#Островитянова_26_2
Дом, в котором мы живем
Дом

Наш дом на юго-западе Москвы по улице Островитянова, 26, корпус 2 называется в народе «лежачий небоскреб». Это девятиэтажная «колбаса» с шестнадцатью подъездами, разделенная аркой на две неравные части. Он построен в 1972 году по типовому проекту II-49-04/М (вариант «Д») и собран из железобетонных панелей швами наружу, с подвалом и плоской крышей.

Мне довелось побывать на крыше дома один раз в детстве. Мы забрались туда через люк с площадки девятого этажа. Крыша была черная и какая-то вязкая под горячим летним солнцем. Бортики довольно высокие — примерно по пояс, поэтому не получилось лечь и смотреть вниз, как хотелось. Но все же запомнилось будоражащее ощущение простора, неба и «вершины мира».
Снаружи дом облицован бежевой и черной плиткой, не менявшейся со времени его постройки. На уровне первого этажа его опоясывает желтая газовая труба, появившаяся в конце 90-х.
«Лежачий небоскреб» расположен с юга на север и окружен деревьями.

Посаженные больше 50 лет назад, некоторые из них уже переросли дом. С западной стороны под нашими окнами растут березы, на одной из них вороны свили гнездо. С восточной стороны — лиственница, липы, вязы и тополя. Весной ветки буквально заглядывают в окна.
Иногда на лиственницу забирается белка, живущая где-то во дворе. Мы смотрим на нее со своего шестого этажа, а она — на нас со своей ветки.
Внутри: подъезд и квартира
Сейчас, во время карантина, в подъезде пахнет хлоркой. Двери квартир там, где нет решеток, — в подтеках дезинфицирующих жидкостей.

Тамбуры перед входом в квартиры, металлические двери и решетки на лестничных клетках появились в лихие 90-е, свидетельствуя о приходе частной собственности и страхе перед криминалом.

Помню рассказы о жутком случае зимой 1994 года. Молодой мужчина возвращался поздно вечером домой, и на него напали около подъезда. Одиннадцать ножевых ранений, но он выжил. Сумел заползти в подъезд, достучаться до жильцов первого этажа и упросить их вызвать «Скорую». Это произошло в соседнем доме.

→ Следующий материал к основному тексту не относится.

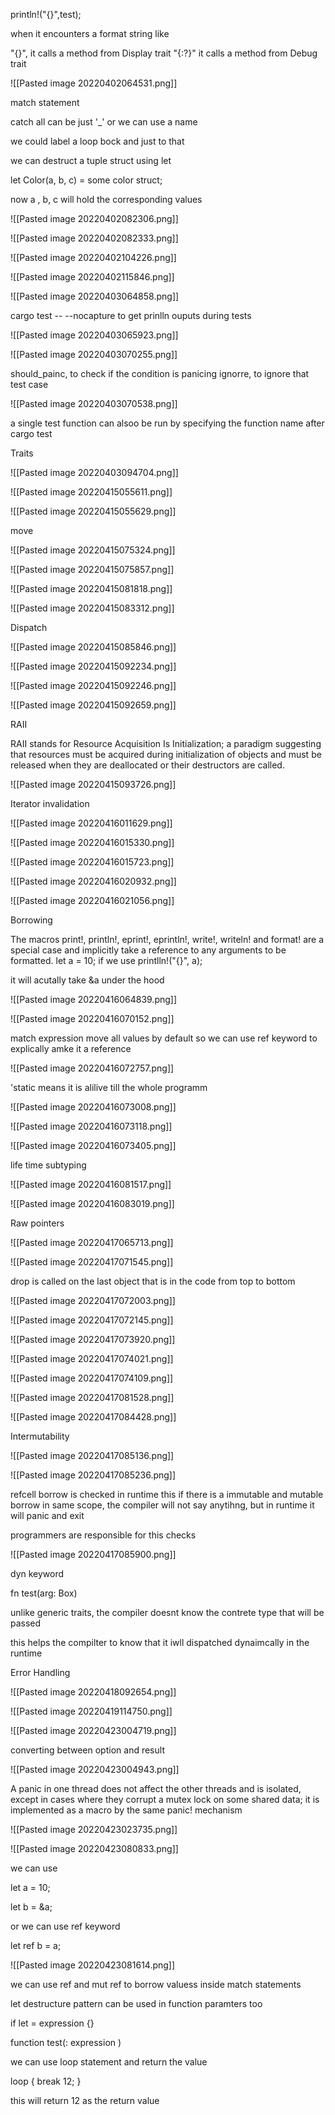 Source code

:println!("{}",test);


when it encounters a format string like 

"{}", it calls a method from Display trait
"{:?}" it calls a method from Debug trait

![[Pasted image 20220402064531.png]]


match statement

catch all can be just '\_' or we can use a name

we could label a loop bock and just to that

we can destruct a tuple struct using let

let Color(a, b, c) = some color struct;

now a , b, c will hold the corresponding values


![[Pasted image 20220402082306.png]]

![[Pasted image 20220402082333.png]]

![[Pasted image 20220402104226.png]]



![[Pasted image 20220402115846.png]]


![[Pasted image 20220403064858.png]]

cargo test -- --nocapture to get prinlln ouputs during tests

![[Pasted image 20220403065923.png]]

![[Pasted image 20220403070255.png]]

should_painc, to check if the condition is panicing
ignorre, to ignore that test case

![[Pasted image 20220403070538.png]]

a single test function can alsoo be run by specifying the function name after cargo test


Traits

![[Pasted image 20220403094704.png]]



![[Pasted image 20220415055611.png]]


![[Pasted image 20220415055629.png]]


move

![[Pasted image 20220415075324.png]]


![[Pasted image 20220415075857.png]]

![[Pasted image 20220415081818.png]]

![[Pasted image 20220415083312.png]]

Dispatch

![[Pasted image 20220415085846.png]]

![[Pasted image 20220415092234.png]]

![[Pasted image 20220415092246.png]]


![[Pasted image 20220415092659.png]]

RAII

RAII stands for Resource Acquisition Is Initialization; a paradigm suggesting that resources must be acquired during initialization of objects and must be released when they are deallocated or their destructors are called.

![[Pasted image 20220415093726.png]]


Iterator invalidation

![[Pasted image 20220416011629.png]]


![[Pasted image 20220416015330.png]]


![[Pasted image 20220416015723.png]]

![[Pasted image 20220416020932.png]]


![[Pasted image 20220416021056.png]]

Borrowing

The macros print!, println!, eprint!, eprintln!, write!, writeln! and format! are a special case and implicitly take a reference to any arguments to be formatted.
let a = 10;
if we use printlln!("{}", a);

it will acutally take &a under the hood

![[Pasted image 20220416064839.png]]

![[Pasted image 20220416070152.png]]

match expression move all values by default so we can use ref keyword to explically amke it a reference


![[Pasted image 20220416072757.png]]

'static means it is alilive till the whole programm

![[Pasted image 20220416073008.png]]

![[Pasted image 20220416073118.png]]

![[Pasted image 20220416073405.png]]

life time subtyping

![[Pasted image 20220416081517.png]]

![[Pasted image 20220416083019.png]]

Raw pointers

![[Pasted image 20220417065713.png]]

![[Pasted image 20220417071545.png]]



drop is called on the last object that is in the code from top to bottom

![[Pasted image 20220417072003.png]]

![[Pasted image 20220417072145.png]]

![[Pasted image 20220417073920.png]]

![[Pasted image 20220417074021.png]]


![[Pasted image 20220417074109.png]]

![[Pasted image 20220417081528.png]]

![[Pasted image 20220417084428.png]]

Intermutability

![[Pasted image 20220417085136.png]]

![[Pasted image 20220417085236.png]]

refcell borrow is checked in runtime this if there is a immutable and mutable borrow in same scope, the compiler will not say anytihng, but in runtime it will panic and exit

programmers are responsible for this checks

![[Pasted image 20220417085900.png]]

dyn keyword

fn test(arg: Box<dyn test_trait>)

unlike generic traits, the compiler doesnt know the contrete type that will be passed

this helps the compilter to know that it iwll dispatched dynaimcally in the runtime


Error Handling

![[Pasted image 20220418092654.png]]

![[Pasted image 20220419114750.png]]

![[Pasted image 20220423004719.png]]

converting between option and result

![[Pasted image 20220423004943.png]]

 A panic in one thread does not affect the other threads and is isolated, except in cases where they corrupt a mutex lock on some shared data; it is implemented as a macro by the same panic! mechanism


![[Pasted image 20220423023735.png]]



![[Pasted image 20220423080833.png]]


we can use 

let a = 10;

let b = &a;

or we can use ref keyword

let ref b = a;


![[Pasted image 20220423081614.png]]


we can use ref and mut ref to borrow valuess inside match statements



let destructure pattern can be used in function paramters too

if let <destructive pattern> = expression {}

function test(<destructive pattern>: expression )


we can use loop statement and return the value 

loop {
	break 12;
}

this will return 12 as the return value

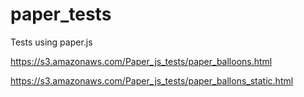 paper_tests
===========

Tests using paper.js

https://s3.amazonaws.com/Paper_js_tests/paper_balloons.html

https://s3.amazonaws.com/Paper_js_tests/paper_ballons_static.html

В нашем доме тоже случались неприятные истории. Одна из них была в шекспировском духе. Горячий кавказец решил отомстить бросившей его любовнице, красивой девушке, жившей в первом подъезде, и заминировал ее машину. Все могло бы кончиться по-настоящему трагически, но по счастливой случайности обошлось. Она уже вставила ключ зажигания, но вспомнила, что забыла сумочку дома, вышла из машины и успела дойти до подъезда, когда взрывное устройство сработало. Я была на улице в тот момент. Помню громкий хлопок и покореженное водительское сиденье ее Мерседеса.

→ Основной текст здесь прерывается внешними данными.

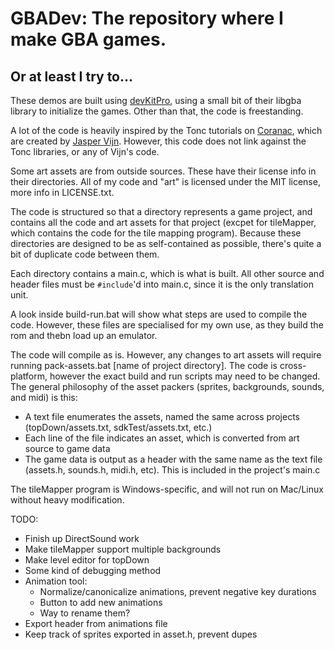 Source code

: GBADev: The repository where I make GBA games.
===========================
Or at least I try to...
---------------------------

These demos are built using [devKitPro](http://devkitpro.org/), using a small bit of their libgba library to initialize the games.  Other than that, the code is freestanding.

A lot of the code is heavily inspired by the Tonc tutorials on [Coranac](http://www.coranac.com/tonc/text/toc.htm), which are created by [Jasper Vijn](http://www.coranac.com).  However, this code does not link against the Tonc libraries, or any of Vijn's code. 

Some art assets are from outside sources.  These have their license info in their directories.  All of my code and "art" is licensed under the MIT license, more info in LICENSE.txt.

The code is structured so that a directory represents a game project, and contains all the code and art assets for that project (excpet for tileMapper, which contains the code for the tile mapping program).  Because these directories are designed to be as self-contained as possible, there's quite a bit of duplicate code between them.

Each directory contains a main.c, which is what is built.  All other source and header files must be `#include`'d into main.c, since it is the only translation unit.
 
A look inside build-run.bat will show what steps are used to compile the code.  However, these files are specialised for my own use, as they build the rom and thebn load up an emulator.

The code will compile as is.  However, any changes to art assets will require running pack-assets.bat [name of project directory].  The code is cross-platform, however the exact build and run scripts may need to be changed.  The general philosophy of the asset packers (sprites, backgrounds, sounds, and midi) is this: 

 * A text file enumerates the assets, named the same across projects (topDown/assets.txt, sdkTest/assets.txt, etc.)
 * Each line of the file indicates an asset, which is converted from art source to game data
 * The game data is output as a header with the same name as the text file (assets.h, sounds.h, midi.h, etc).  This is included in the project's main.c

 
The tileMapper program is Windows-specific, and will not run on Mac/Linux without heavy modification.

TODO:
 * Finish up DirectSound work
 * Make tileMapper support multiple backgrounds
 * Make level editor for topDown
 * Some kind of debugging method
 * Animation tool:
   - Normalize/canonicalize animations, prevent negative key durations
   - Button to add new animations
   - Way to rename them?
 * Export header from animations file
 * Keep track of sprites exported in asset.h, prevent dupes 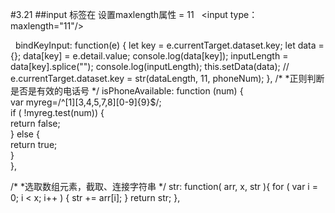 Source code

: #3.21
##input 标签在 设置maxlength属性 = 11
    <input type： maxlength="11"/>
    
   bindKeyInput: function(e) { 
    let key = e.currentTarget.dataset.key;
    let data = {};
    data[key] = e.detail.value;
    console.log(data[key]);
    inputLength = data[key].splice("");
    console.log(inputLength);
    this.setData(data);
    // e.currentTarget.dataset.key = str(dataLength, 11, phoneNum);
  },
  /*
  *正则判断是否是有效的电话号
  */
  isPhoneAvailable: function (num) {  
    var myreg=/^[1][3,4,5,7,8][0-9]{9}$/;  
    if ( !myreg.test(num)) {  
      return false;  
    } else {  
      return true;  
    }  
  },  

  /*
  *选取数组元素，截取、连接字符串
  */
  str: function( arr, x, str ){
    for ( var i = 0; i < x; i++ ) {
      str += arr[i];
    }
    return str;
  },
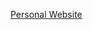 [Personal Website][website]

[website]: https://t0mas-gutierrez.notion.site/e23d07155611449483dc4b8c3d8c4335
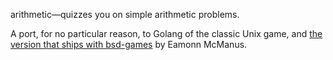 arithmetic—quizzes you on simple arithmetic problems.

A port, for no particular reason, to Golang of the classic Unix game, and [the version that ships with bsd-games](https://github.com/jsm28/bsd-games/blob/master/arithmetic/arithmetic.c) by Eamonn McManus.
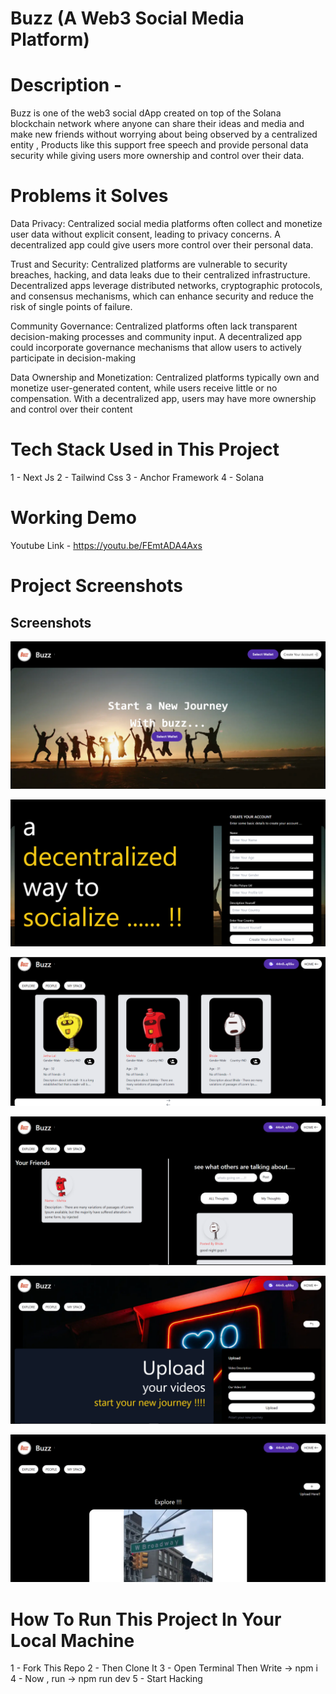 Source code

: 
# Buzz (A Web3 Social Media Platform)

# Description - 

Buzz is one of the web3 social dApp created on top of the Solana blockchain network where anyone can share their ideas and media and make new friends without worrying about being observed by a centralized entity ,
Products like this support free speech and provide personal data security while giving users more ownership and control over their data.

# Problems it Solves

Data Privacy: Centralized social media platforms often collect and monetize user data without explicit consent, leading to privacy concerns. A decentralized app could give users more control over their personal data.

Trust and Security: Centralized platforms are vulnerable to security breaches, hacking, and data leaks due to their centralized infrastructure. Decentralized apps leverage distributed networks, cryptographic protocols, and consensus mechanisms, which can enhance security and reduce the risk of single points of failure.

Community Governance: Centralized platforms often lack transparent decision-making processes and community input. A decentralized app could incorporate governance mechanisms that allow users to actively participate in decision-making

Data Ownership and Monetization: Centralized platforms typically own and monetize user-generated content, while users receive little or no compensation. With a decentralized app, users may have more ownership and control over their content

# Tech Stack  Used in This Project 

1 - Next Js
 2 - Tailwind Css
 3 - Anchor Framework 
 4 - Solana

# Working Demo 

Youtube Link  -  https://youtu.be/FEmtADA4Axs


# Project Screenshots




## Screenshots

![App Screenshot](/FrontEnd/public/ScreenShots/1.png)

![App Screenshot](/FrontEnd/public/ScreenShots/2.png)

![App Screenshot](/FrontEnd/public/ScreenShots/3.png)

![App Screenshot](/FrontEnd/public/ScreenShots/4.png)

![App Screenshot](/FrontEnd/public/ScreenShots/5.png)

![App Screenshot](/FrontEnd/public/ScreenShots/6.png)


# How To Run This Project In Your Local Machine

1 - Fork This Repo
 2 - Then Clone It
 3 - Open Terminal Then Write -> npm i
 4 - Now , run  -> npm run dev 
 5 - Start Hacking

Все это в прошлом, но решетки в подъезде остались.



В ясный день утром и вечером в нашей трехкомнатной квартире с балконом-лоджией и кладовкой солнечно и светло. После замены батарей центрального отопления у нас стало еще и тепло, но так было не всегда. Первые годы жизни здесь мы здорово мерзли.

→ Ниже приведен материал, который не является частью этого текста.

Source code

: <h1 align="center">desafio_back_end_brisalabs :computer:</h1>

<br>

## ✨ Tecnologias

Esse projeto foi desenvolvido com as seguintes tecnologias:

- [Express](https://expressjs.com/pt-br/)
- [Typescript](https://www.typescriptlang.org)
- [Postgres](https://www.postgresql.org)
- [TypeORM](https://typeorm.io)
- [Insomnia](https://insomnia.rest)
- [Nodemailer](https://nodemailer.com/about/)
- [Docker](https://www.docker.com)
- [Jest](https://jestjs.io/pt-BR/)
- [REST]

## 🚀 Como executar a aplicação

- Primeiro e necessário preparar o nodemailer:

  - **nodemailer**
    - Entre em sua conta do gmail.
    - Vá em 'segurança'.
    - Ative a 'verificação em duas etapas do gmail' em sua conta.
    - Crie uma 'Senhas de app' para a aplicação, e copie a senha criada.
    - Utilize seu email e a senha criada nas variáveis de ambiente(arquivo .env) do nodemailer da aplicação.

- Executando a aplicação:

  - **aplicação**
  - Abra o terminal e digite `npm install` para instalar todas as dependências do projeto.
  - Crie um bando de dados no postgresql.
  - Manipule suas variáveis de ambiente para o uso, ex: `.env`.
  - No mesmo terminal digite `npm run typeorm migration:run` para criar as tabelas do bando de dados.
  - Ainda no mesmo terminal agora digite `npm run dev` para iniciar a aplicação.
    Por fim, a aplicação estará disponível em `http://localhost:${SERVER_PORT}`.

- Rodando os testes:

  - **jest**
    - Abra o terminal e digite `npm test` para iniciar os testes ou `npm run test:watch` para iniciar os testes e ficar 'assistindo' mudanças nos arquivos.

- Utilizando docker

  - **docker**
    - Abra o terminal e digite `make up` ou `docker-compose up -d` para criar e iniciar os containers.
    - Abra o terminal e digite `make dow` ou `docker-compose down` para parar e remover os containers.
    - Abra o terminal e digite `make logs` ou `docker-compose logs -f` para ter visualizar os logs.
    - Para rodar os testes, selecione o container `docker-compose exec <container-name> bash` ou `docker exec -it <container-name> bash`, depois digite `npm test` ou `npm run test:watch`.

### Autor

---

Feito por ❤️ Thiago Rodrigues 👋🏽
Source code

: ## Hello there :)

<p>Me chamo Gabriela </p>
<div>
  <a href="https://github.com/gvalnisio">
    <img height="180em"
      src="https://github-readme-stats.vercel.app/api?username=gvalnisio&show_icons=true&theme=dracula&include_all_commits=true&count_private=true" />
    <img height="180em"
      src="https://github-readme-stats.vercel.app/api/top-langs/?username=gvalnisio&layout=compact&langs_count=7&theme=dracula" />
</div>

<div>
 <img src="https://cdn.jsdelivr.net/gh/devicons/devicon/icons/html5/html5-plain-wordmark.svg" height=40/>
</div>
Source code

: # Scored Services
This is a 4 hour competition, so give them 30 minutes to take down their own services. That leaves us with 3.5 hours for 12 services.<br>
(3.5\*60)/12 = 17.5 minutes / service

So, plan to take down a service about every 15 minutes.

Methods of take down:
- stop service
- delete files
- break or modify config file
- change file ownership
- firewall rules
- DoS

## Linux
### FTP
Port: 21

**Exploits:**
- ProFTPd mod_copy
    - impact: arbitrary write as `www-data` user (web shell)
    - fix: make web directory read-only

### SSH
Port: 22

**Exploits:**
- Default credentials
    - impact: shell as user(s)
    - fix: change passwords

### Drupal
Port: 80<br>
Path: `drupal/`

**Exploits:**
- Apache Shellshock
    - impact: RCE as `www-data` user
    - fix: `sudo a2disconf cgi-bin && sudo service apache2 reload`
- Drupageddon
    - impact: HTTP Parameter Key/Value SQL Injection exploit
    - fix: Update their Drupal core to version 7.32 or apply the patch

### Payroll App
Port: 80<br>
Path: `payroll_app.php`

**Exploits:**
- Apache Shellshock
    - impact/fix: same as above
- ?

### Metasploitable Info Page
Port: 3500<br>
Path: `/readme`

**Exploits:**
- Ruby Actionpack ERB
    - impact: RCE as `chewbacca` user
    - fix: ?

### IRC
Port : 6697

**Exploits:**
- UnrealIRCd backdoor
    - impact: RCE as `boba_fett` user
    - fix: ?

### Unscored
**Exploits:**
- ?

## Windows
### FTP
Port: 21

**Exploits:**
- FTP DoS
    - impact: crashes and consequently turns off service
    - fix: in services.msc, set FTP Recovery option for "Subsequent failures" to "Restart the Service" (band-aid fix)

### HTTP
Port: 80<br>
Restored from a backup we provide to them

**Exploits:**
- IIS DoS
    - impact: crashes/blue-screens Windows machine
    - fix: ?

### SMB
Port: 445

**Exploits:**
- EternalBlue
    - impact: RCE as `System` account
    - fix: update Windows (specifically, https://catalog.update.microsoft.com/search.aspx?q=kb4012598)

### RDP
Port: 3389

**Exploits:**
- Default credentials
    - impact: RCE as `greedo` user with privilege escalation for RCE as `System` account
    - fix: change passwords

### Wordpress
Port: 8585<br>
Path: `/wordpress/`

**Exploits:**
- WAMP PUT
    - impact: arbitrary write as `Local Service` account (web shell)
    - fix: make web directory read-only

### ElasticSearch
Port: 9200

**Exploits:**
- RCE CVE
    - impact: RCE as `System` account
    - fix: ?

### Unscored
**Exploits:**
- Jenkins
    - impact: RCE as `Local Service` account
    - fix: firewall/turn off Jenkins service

Пылесборники: домашний музей
Часть этих предметов случайна. Малахитовый крокодил и керамический бегемот были кем-то когда-то подарены. Когда моя дочь Саша была маленькая, мы играли с ней в друзей Крокодила (я) и Бегемота (она). Так образовалась связь между мной и этими фигурками, которые даже не очень нравятся, но прочно занимают свое место на полке.
Камень и раковина — воспоминания об Исландии. Счастливая кошка Манэки—Нэко с поднятой левой лапой напоминает о Японии, легендарном трудолюбии местных жителей и внимании к деталям. Она сделана из папье-маше, очень аккуратная работа.
Фарфорового барана-качалку с петухом на спине я купила в студенческие времена на вернисаже около бывшего ЦДХ. Иногда смотрю на него с удовольствием, но в основном все эти вещи настолько привычны глазу, что их просто не замечаешь.
Это семейные реликвии. Антикварная сахарница с японками — подарок бабушки Вали, папиной мамы. В детстве обожала рассматривать их прически и кимоно. Африканские маски из эбенового дерева подарил мамин брат дядя Юра, работавший на Ближнем Востоке, Азии, Африке. Мельхиоровый подстаканник принадлежал дедушке Косте, маминому папе. Детский альбом с марками — мой. Пополняла свою коллекцию в магазине «Филателия» на улице Волгина. В 70-80-е годы там была толкучка перед входом, можно было купить все, что угодно.
«Громобой»
Когда-то давно документы, фотографии, памятные вещи хранились у нас дома в футлярах из-под Большой Советской Энциклопедии. Футляры были из плотного коричневого картона, плоские, но вместительные, в общем удобные. Их часто засовывали между книжным шкафом и стеной. 
Оставшись одна, я любила производить в них раскопки. 
Как-то раз среди фотографий и бумаг нашла свернутую матросскую ленту. Шелковистый рулончик оказался на самом дне футляра, перетянутый канцелярской резинкой. 
Сняв резинку и развернув ленту, увидела название, тисненое золотом на черном шелке, — «Громобой». Хмм. Что это за вещь? Откуда она у нас? Шрифт старинный, с засечками, и сама лента тоже явно была старой, даже ветхой.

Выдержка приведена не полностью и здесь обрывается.